In the last year or two years, every communication we have had with a manager was how/are you prepared for a downturn, so either way, they had considered some impact. 

Apart from some exceptions (travel, pharma), it's hard to see how severely different sectors will be affected. 

 

What is the overall PE landscape likely to look like in the coming months? 

Exits will be delayed and multiples probably will go down. IPOs will also probably not be an option at the moment and strategic buyers might also find acquisitions challenging. 

We will be likely to see less dealmaking in the short term, more in the medium term and prices likely to rebalance.

 

How is the current landscape impacting fundraising? 

Some big funds are accelerating their timeline as they want to close earlier. They want to lock in the capital and be able to invest in what might be an attractive market. 

In contrast, the funds that are relatively new to the market, which don’t have such a strong existing LP base will have to delay. 

 

What do LPs need to consider when assessing their investments? 

Commitments that a lot of LPs have are often in different currencies. Given the volatility on the currency side as well, this is something that they will have to monitor. 

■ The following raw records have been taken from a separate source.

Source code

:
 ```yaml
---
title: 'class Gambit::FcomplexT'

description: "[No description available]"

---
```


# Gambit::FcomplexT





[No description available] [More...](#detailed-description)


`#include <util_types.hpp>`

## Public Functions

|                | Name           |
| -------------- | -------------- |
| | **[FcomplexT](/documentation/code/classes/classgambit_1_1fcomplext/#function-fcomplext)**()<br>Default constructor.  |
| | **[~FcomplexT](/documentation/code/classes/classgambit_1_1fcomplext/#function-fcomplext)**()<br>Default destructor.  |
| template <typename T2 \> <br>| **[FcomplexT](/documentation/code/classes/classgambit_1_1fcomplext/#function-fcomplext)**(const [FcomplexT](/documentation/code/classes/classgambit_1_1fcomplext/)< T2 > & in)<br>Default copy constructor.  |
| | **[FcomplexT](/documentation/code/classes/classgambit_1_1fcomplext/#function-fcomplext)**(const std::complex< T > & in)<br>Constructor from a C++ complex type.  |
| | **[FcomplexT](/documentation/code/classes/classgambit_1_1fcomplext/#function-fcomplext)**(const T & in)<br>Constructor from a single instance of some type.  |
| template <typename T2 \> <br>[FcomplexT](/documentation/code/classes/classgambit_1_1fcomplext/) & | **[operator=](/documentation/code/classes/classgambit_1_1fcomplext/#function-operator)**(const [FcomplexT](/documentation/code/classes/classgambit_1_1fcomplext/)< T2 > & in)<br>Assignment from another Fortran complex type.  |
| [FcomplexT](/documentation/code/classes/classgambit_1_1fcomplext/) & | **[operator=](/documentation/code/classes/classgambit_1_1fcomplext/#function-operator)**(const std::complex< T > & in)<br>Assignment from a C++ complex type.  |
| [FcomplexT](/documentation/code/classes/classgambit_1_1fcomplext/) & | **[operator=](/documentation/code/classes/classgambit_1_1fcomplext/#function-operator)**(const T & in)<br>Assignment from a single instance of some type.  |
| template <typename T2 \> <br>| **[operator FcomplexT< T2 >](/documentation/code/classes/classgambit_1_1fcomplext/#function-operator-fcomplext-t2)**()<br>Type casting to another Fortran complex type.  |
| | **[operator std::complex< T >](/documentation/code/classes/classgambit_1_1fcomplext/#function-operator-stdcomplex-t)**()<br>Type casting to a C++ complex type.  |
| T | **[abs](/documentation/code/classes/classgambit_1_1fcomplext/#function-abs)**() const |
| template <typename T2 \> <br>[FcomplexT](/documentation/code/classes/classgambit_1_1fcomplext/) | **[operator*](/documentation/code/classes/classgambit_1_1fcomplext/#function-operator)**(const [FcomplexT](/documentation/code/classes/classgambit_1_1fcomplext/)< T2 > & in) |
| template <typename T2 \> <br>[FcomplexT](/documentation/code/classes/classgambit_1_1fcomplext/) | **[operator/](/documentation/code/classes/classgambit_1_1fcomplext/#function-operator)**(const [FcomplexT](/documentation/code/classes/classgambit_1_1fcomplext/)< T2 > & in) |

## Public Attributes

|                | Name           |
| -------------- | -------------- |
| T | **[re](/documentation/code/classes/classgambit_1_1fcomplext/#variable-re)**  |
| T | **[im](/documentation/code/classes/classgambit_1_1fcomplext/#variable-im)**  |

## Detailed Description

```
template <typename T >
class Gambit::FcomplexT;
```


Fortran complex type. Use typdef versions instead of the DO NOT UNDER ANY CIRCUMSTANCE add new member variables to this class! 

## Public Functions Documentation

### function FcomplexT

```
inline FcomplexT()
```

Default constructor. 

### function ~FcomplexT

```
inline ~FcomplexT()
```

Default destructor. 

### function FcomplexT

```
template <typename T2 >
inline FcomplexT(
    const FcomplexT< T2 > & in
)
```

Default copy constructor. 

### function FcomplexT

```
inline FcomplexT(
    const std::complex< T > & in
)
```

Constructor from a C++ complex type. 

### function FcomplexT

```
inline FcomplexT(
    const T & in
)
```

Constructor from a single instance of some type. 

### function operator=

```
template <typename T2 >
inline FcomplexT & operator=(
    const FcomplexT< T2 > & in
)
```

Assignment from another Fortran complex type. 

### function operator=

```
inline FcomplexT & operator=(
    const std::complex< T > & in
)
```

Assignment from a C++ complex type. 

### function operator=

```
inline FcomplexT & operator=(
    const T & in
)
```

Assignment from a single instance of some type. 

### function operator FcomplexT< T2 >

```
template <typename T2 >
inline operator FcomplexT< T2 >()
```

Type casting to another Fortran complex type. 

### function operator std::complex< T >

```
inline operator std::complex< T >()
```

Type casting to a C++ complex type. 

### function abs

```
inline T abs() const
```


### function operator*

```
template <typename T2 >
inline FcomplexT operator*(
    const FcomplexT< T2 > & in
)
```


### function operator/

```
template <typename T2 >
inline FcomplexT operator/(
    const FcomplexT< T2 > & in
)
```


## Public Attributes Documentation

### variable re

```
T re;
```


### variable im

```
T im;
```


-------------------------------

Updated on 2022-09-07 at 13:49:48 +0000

Investors and LPs have a lot of homework to do on their investments, being mindful of liquidity, planning for capitals to come, be it from past investment which funds funded with capital call facilities or new investments and taking into account recent and future commitments they’ve made. 

Our advice is to keep investing at a normal pace, don’t react suddenly and follow your investment plan. If anything, the impact of the COVID-19 virus shows the importance of having long-term capital and being diversified in order to muddle through to better days.